Die Nachbehandlung dauert mehrere Monate und schützt die Sehnenheilung zunächst vor hoher Last. Gewebequalität, Gesundheitsfaktoren und Bereitschaft zur Rehabilitation gehören deshalb zur Indikation.
Einordnung
Was sich aus allgemeinen Informationen ableiten lässt – und was nicht.
Beim Thema „Wann muss eine Rotatorenmanschette operiert werden?“ geben Studien, Leitlinien und klinische Erfahrung einen Rahmen vor. Für die einzelne Person ändern jedoch Verlauf, Begleitbefunde, Ausgangsfunktion und Ziel, wie diese Informationen gewichtet werden.
Deshalb trennt dieser Beitrag robuste Grundsätze von Punkten, die erst nach Untersuchung oder Sichtung der Originalunterlagen beantwortet werden können. Das schützt vor falscher Sicherheit ebenso wie vor unnötiger Sorge.
Praktische Vorbereitung
Drei Dinge, die für die persönliche Einordnung weiterhelfen.
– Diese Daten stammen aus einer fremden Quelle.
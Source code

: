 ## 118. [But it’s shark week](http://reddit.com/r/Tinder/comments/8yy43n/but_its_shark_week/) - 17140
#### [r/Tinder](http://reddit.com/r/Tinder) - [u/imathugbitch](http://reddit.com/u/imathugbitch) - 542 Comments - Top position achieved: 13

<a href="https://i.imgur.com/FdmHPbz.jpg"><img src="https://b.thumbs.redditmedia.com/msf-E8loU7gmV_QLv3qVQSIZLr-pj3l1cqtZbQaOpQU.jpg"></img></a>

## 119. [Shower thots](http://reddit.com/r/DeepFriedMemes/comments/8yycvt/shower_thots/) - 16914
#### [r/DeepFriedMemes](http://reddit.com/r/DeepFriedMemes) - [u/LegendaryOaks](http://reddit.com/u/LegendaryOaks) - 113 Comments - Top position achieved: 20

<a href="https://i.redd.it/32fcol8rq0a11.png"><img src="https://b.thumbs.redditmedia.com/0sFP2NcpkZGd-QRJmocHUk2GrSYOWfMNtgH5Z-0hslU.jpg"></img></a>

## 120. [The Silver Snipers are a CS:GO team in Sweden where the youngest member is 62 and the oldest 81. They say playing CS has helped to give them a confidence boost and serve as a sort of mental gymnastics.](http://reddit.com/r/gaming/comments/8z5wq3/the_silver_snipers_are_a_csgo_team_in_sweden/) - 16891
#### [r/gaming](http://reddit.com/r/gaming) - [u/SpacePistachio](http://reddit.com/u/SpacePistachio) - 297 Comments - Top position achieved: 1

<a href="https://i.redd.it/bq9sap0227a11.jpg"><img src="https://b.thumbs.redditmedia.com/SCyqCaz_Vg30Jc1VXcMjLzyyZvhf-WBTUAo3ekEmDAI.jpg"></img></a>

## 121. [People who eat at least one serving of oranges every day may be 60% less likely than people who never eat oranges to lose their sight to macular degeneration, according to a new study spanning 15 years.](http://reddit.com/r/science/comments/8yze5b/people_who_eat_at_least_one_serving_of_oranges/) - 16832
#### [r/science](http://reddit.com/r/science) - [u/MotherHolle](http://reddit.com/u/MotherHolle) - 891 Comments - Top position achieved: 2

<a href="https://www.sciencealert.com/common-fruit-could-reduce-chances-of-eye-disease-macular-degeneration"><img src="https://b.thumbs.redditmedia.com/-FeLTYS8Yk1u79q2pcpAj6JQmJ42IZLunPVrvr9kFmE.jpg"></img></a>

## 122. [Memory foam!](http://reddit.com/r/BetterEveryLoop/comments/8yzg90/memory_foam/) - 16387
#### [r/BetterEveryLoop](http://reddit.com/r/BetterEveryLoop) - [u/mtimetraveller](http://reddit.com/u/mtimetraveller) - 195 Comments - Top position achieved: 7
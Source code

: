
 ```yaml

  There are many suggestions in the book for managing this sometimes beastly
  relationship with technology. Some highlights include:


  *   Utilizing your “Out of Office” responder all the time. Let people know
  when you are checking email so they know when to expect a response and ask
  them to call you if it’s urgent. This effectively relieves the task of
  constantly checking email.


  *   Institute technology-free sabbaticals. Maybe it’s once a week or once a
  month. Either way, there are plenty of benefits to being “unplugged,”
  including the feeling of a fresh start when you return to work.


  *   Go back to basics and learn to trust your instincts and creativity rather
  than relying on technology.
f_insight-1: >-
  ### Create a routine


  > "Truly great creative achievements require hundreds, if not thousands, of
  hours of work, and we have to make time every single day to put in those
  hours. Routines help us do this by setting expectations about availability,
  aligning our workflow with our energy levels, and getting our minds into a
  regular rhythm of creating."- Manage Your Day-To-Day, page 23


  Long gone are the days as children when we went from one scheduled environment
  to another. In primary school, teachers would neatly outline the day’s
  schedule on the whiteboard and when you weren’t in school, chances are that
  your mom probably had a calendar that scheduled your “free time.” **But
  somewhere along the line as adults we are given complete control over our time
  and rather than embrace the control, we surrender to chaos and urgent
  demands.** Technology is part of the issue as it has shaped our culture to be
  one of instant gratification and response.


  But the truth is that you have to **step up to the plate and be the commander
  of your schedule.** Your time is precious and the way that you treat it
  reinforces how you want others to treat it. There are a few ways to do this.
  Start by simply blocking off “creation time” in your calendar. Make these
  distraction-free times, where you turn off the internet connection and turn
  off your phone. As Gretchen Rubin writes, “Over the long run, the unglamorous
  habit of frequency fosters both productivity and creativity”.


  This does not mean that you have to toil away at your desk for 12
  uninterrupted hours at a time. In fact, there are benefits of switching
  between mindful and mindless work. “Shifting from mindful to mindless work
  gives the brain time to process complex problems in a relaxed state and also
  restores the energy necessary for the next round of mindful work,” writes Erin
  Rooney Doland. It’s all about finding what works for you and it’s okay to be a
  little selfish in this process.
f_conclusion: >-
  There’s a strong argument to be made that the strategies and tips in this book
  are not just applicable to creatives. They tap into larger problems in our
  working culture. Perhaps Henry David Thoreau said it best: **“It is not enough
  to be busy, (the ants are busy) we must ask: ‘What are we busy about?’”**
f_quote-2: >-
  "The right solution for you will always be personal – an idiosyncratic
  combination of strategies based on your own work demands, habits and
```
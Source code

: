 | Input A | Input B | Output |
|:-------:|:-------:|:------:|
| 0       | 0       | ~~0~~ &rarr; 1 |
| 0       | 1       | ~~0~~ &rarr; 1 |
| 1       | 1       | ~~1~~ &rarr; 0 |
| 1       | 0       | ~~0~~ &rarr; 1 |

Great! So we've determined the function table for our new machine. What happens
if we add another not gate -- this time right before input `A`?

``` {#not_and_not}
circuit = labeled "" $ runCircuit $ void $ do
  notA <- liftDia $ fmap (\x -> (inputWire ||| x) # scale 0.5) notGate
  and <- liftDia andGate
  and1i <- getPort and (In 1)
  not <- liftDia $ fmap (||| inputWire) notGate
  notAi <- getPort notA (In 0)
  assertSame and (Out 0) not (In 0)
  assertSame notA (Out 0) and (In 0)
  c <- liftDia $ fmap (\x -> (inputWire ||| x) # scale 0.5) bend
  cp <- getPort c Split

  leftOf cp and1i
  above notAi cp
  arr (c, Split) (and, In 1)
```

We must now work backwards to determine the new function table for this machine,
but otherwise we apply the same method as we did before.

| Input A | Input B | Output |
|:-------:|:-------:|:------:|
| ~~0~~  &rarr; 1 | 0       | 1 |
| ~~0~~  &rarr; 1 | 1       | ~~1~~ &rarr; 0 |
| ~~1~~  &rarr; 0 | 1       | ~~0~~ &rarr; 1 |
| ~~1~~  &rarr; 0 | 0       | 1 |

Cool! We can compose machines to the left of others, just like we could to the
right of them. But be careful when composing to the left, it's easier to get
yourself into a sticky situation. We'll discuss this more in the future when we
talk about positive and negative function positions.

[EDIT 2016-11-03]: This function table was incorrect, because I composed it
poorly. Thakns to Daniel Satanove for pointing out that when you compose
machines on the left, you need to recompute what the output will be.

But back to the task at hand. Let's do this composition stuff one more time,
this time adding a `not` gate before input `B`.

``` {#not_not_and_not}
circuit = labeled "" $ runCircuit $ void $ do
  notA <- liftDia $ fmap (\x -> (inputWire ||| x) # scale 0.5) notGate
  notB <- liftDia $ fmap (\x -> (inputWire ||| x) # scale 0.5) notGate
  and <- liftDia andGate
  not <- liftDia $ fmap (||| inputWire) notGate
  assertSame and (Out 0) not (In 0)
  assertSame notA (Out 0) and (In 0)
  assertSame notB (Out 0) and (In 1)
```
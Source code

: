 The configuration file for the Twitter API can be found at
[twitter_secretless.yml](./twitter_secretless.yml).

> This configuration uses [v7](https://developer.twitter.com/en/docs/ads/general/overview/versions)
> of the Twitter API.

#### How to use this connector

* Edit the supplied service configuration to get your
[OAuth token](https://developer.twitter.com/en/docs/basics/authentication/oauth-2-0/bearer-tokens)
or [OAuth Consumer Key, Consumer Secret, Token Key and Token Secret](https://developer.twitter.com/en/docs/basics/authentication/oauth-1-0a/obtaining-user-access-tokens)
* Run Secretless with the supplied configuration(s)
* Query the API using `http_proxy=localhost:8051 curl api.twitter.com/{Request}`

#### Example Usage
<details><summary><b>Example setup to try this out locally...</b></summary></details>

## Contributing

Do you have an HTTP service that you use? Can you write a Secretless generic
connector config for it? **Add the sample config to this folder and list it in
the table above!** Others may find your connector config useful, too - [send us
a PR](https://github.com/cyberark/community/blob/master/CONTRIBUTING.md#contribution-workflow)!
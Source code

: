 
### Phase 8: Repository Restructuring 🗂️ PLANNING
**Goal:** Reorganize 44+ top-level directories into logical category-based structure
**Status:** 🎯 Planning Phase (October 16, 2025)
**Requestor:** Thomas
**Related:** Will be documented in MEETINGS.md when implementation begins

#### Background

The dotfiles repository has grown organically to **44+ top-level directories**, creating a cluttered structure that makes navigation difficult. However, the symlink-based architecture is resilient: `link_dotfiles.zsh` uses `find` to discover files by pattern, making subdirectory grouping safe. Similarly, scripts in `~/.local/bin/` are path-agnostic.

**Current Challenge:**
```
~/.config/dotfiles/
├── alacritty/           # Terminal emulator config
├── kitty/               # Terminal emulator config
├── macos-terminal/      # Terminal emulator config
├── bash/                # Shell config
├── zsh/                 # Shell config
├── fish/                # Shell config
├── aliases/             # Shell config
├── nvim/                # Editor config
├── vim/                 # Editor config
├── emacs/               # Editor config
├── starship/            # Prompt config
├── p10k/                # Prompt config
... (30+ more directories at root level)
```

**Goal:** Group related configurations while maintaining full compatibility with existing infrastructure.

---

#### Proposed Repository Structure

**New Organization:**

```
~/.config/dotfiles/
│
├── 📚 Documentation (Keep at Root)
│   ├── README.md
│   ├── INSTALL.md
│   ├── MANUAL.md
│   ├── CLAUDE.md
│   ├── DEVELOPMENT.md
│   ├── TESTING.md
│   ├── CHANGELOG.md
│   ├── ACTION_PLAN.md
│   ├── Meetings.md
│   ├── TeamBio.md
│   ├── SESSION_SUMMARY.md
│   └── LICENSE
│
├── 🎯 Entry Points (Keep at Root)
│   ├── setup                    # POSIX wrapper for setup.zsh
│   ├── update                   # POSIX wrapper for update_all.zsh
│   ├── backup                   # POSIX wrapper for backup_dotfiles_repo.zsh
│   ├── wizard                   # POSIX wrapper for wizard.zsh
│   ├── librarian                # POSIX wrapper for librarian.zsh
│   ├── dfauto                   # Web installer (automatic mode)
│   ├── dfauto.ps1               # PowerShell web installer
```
Halten Sie den zeitlichen Verlauf, bisherige Maßnahmen und die konkrete Einschränkung fest. Ergänzen Sie das Ziel, das für Sie im Alltag, Beruf oder Sport wirklich relevant ist.
Mit dieser Vorbereitung lässt sich gezielter entscheiden, ob weitere Diagnostik, eine Anpassung der bisherigen Behandlung, ein regeneratives Verfahren, eine Operation oder zunächst ein kontrollierter Verlauf sinnvoll ist.
Häufige Fragen
Antworten auf häufige Fragen.
Ist ein großer Riss immer operabel?
Nicht immer. Sehnenrückzug, Muskelverfettung, Gewebequalität und Gelenkzustand bestimmen, ob eine belastbare Rekonstruktion möglich und sinnvoll ist.
Was passiert, wenn ich nicht operieren lasse?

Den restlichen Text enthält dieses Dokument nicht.